(Longtime lurker, first-time poster. Thanks for the indulgence.)
Sunday, September 25, my friend John and I drove 180 miles to Minnesota's Iron Range for a memorial dedication to Paul Wellstone and the seven killed with him almost three years ago. Didn't know this happened? No worries. Few in the mosquito state did, either. Ditto for our friendly liberal media. For the nuts and bolts of the 6-acre site, you can read the AP's modest coverage here:
http://www.wellstone.org/news/news_detail.aspx?itemID=6357&catID=7
It rained the entire way to Cloquet but cleared as we neared Eveleth. We passed Paul's familiar green bus near Cotton, so we knew we wouldn't be late for the short program. Only a few hundred gathered, and among us stood Rick Kahn. It was good to see him. One of Paul's dearest friends, Rick was, reportedly, apolitical before he met the future senator. But something in Wellstone inspired and motivated Kahn. I know the feeling.
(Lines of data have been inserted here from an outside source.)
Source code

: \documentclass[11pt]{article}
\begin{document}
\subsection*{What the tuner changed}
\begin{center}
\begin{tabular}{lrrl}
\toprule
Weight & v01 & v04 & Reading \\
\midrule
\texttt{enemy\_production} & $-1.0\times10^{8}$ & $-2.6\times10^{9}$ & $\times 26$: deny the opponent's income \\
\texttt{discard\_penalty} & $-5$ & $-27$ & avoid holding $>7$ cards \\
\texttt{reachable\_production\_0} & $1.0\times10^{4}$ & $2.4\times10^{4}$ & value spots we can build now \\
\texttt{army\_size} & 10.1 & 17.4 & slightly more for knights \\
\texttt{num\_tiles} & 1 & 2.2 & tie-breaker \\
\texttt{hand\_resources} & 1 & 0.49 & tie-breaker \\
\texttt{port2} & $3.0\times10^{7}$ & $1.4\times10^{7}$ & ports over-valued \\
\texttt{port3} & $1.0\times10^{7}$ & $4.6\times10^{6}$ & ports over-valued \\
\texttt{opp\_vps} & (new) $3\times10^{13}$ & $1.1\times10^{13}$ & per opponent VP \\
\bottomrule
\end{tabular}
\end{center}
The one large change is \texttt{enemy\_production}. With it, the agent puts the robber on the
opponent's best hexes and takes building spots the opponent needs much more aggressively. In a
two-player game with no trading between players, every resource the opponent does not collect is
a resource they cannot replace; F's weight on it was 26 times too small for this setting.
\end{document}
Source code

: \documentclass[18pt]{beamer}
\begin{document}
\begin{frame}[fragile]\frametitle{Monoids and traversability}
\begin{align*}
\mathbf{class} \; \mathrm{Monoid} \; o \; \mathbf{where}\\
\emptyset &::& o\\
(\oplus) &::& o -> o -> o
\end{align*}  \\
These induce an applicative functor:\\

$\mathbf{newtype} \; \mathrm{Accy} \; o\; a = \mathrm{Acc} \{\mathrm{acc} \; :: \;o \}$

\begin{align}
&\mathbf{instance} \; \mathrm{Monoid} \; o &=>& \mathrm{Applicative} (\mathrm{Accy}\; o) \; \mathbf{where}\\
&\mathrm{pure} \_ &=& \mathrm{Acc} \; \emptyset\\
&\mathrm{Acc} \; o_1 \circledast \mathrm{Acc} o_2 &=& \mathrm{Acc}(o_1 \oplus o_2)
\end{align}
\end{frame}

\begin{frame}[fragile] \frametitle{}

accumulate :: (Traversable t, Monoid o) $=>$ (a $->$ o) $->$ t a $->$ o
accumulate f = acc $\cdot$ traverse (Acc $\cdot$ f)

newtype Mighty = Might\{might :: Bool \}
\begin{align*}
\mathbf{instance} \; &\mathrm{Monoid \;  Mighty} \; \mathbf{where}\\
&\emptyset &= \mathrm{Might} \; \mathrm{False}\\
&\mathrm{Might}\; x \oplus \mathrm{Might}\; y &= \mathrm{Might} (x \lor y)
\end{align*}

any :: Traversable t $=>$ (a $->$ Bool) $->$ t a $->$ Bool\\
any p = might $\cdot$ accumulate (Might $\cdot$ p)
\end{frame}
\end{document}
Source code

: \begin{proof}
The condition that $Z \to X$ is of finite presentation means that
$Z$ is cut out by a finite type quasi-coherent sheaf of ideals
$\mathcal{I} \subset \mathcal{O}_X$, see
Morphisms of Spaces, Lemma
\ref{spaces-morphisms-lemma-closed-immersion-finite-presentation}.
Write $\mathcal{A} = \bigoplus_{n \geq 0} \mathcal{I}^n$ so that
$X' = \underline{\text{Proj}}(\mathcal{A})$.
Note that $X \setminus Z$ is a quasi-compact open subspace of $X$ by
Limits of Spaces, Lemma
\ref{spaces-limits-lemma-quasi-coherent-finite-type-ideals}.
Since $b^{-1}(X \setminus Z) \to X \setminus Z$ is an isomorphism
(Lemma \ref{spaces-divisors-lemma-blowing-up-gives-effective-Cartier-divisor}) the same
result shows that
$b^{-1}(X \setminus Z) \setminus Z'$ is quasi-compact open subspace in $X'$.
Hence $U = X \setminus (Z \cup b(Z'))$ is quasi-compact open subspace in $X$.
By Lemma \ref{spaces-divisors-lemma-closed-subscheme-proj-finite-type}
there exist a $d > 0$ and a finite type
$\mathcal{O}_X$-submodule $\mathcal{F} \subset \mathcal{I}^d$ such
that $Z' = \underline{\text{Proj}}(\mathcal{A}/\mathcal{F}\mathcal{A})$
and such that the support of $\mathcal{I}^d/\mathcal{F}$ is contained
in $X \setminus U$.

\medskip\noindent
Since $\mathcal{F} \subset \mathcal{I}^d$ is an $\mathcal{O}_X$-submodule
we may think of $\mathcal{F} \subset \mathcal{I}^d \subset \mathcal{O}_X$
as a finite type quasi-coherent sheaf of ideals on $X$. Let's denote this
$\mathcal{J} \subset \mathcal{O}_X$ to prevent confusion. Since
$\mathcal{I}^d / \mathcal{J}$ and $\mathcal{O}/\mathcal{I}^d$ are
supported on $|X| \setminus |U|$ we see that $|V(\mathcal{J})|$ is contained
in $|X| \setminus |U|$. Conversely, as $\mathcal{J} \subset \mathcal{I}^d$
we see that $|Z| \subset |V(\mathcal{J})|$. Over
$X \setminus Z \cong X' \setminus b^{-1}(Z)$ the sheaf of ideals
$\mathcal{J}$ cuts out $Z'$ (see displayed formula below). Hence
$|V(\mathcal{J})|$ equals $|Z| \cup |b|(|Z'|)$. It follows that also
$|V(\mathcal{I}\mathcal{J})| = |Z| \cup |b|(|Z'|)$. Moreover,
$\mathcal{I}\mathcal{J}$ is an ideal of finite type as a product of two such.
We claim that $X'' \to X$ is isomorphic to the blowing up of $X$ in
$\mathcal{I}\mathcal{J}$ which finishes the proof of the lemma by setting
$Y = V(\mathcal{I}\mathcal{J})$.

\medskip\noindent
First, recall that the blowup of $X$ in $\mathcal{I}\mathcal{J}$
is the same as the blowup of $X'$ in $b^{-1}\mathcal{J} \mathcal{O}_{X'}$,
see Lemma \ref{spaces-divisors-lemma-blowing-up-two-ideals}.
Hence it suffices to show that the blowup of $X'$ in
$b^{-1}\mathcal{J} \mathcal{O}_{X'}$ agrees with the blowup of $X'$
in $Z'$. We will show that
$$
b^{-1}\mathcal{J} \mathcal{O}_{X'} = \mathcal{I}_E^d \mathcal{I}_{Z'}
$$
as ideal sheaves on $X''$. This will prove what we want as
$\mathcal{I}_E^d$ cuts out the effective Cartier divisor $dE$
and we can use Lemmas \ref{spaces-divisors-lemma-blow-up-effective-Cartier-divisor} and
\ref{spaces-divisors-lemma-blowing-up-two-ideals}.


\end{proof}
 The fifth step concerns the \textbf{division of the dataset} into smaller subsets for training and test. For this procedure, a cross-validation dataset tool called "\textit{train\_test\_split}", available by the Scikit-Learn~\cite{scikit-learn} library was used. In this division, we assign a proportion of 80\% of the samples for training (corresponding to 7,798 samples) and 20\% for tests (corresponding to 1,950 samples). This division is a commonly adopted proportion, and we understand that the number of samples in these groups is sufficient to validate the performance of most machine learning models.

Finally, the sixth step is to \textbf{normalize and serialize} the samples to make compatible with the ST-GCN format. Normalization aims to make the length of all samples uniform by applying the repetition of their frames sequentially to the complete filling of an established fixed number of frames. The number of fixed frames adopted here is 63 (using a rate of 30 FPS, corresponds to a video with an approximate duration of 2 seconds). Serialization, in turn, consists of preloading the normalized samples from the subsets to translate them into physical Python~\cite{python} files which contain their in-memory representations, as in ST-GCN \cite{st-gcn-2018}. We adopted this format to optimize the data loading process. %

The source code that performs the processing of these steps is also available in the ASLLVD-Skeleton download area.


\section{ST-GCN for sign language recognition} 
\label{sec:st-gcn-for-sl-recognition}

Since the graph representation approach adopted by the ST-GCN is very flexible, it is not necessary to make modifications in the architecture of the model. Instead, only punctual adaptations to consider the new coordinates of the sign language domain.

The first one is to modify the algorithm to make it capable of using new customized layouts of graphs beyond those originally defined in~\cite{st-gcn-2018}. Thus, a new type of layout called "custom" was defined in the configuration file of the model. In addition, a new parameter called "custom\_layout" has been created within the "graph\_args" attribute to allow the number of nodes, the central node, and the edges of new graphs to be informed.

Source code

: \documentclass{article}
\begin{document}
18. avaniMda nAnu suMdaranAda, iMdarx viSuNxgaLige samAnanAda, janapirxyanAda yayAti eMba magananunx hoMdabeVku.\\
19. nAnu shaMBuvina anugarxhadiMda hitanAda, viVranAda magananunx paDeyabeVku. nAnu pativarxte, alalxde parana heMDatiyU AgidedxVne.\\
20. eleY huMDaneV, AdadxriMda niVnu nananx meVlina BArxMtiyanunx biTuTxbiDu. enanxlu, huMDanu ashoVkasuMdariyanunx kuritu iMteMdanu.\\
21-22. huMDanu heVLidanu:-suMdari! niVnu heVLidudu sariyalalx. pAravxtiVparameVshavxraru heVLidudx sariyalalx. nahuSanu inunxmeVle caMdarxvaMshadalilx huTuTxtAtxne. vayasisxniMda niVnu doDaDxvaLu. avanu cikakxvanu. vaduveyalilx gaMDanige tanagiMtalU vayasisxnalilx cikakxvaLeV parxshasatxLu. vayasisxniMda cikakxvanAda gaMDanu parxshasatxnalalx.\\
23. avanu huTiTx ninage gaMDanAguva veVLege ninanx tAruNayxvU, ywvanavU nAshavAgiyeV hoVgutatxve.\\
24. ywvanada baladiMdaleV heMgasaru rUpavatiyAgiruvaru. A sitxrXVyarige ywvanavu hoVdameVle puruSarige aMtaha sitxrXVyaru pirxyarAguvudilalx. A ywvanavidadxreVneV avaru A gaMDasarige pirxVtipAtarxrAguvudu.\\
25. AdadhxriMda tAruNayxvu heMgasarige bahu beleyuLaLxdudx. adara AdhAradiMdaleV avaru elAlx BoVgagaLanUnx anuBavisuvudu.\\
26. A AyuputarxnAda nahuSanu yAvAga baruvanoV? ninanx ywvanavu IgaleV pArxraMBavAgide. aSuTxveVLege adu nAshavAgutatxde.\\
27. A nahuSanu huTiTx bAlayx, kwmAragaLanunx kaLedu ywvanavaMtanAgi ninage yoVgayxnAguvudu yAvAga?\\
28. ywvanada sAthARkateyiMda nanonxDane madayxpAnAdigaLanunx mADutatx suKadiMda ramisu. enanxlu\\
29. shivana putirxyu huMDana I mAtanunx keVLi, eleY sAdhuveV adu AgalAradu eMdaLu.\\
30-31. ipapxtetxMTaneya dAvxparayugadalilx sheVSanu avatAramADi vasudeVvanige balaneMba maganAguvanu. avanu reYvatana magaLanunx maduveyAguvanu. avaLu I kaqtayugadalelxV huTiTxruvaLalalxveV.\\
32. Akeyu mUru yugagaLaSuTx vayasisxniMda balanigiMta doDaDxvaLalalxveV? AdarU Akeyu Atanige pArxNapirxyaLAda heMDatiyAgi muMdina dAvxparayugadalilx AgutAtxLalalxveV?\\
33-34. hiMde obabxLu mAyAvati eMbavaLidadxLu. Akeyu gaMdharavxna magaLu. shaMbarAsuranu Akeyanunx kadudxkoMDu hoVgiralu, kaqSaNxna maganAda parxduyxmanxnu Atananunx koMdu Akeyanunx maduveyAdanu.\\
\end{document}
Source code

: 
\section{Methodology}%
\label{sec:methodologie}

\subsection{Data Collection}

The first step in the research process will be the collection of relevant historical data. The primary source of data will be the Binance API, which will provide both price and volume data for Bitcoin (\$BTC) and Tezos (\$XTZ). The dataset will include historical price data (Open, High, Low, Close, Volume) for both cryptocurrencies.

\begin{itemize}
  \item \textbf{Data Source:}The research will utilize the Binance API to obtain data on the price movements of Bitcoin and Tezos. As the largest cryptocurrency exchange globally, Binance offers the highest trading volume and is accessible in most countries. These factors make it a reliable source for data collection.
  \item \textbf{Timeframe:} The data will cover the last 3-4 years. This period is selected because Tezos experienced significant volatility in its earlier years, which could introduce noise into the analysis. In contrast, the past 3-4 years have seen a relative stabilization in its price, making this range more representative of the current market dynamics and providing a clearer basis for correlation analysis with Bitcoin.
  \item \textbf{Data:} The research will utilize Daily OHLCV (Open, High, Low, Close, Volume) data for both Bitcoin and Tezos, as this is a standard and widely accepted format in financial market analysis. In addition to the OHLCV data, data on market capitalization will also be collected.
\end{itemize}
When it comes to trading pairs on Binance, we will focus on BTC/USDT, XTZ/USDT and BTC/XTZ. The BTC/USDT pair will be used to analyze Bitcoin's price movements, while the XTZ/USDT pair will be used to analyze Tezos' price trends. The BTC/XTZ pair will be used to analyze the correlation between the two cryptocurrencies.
Kahn caught a bad rap after his speech at the 2002 memorial. Driven by passion and pain and burdened by a lack of speaking experience, Kahn's plaintive declarations were a tad over the top. But hardly criminal. Fueled by hate, the Republican noise machine vilified the unassuming Kahn for, to paraphrase my buddy John, promoting such horrifically partisan ideas as feeding the hungry and housing the homeless.
Kahn didn't take the podium at the dedication. Few did, befitting the low-key ceremony, somber setting and typical Iron Range stoicism. Judy McLaughlin - whose son, Will, died with Paul that morning - and Mark Wellstone spoke with pride and dignity. I can still remember Mark at the `02 memorial service calmly telling his dad - and the audience - that it was all right. We'd be OK, he said. But we're not.
A small platform off of "legacy trail" opens to a grassy marsh. Straining, I tried to find that spot 2,000 feet away where Wellstone's wings crashed and exploded in a blazing fury. I wondered what Paul would say of our current climate. He wouldn't hate on Obama. He'd count Hillary Clinton as a friend. He considered Feingold a protégé. He'd stay focused on real goals and enemies instead of surrendering to the convenience of intra-party squabbling.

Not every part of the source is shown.